━━━ Provided records
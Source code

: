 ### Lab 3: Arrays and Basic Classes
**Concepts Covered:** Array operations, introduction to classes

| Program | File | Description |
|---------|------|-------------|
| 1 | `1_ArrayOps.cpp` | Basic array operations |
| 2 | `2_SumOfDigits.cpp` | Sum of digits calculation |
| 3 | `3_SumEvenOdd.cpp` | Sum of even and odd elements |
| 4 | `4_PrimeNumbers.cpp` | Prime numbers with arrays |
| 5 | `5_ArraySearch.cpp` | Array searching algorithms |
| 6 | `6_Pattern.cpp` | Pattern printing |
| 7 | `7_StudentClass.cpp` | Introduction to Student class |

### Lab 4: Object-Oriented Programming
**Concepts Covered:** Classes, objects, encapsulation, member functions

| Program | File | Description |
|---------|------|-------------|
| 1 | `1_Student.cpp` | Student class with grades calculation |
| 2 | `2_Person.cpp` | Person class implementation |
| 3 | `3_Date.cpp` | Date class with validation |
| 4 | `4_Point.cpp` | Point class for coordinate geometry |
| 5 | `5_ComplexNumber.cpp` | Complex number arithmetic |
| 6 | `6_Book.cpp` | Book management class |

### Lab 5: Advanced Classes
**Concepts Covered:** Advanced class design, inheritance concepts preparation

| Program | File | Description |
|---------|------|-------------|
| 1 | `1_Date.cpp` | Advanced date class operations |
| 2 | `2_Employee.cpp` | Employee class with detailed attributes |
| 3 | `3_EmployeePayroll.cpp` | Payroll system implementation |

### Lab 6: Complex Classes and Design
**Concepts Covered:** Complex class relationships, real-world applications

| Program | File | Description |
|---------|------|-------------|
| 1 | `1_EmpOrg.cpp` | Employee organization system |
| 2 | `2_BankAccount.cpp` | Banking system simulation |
━━━━━━
Your goal:
Retype exactly, and only, the lines above from the one where "odd elements |" occurs up to and including the one where "coordinate geometry |" occurs.

Exercise response:
| 3 | `3_SumEvenOdd.cpp` | Sum of even and odd elements |
| 4 | `4_PrimeNumbers.cpp` | Prime numbers with arrays |
| 5 | `5_ArraySearch.cpp` | Array searching algorithms |
| 6 | `6_Pattern.cpp` | Pattern printing |
| 7 | `7_StudentClass.cpp` | Introduction to Student class |

### Lab 4: Object-Oriented Programming
**Concepts Covered:** Classes, objects, encapsulation, member functions

| Program | File | Description |
|---------|------|-------------|
| 1 | `1_Student.cpp` | Student class with grades calculation |
| 2 | `2_Person.cpp` | Person class implementation |
| 3 | `3_Date.cpp` | Date class with validation |
| 4 | `4_Point.cpp` | Point class for coordinate geometry |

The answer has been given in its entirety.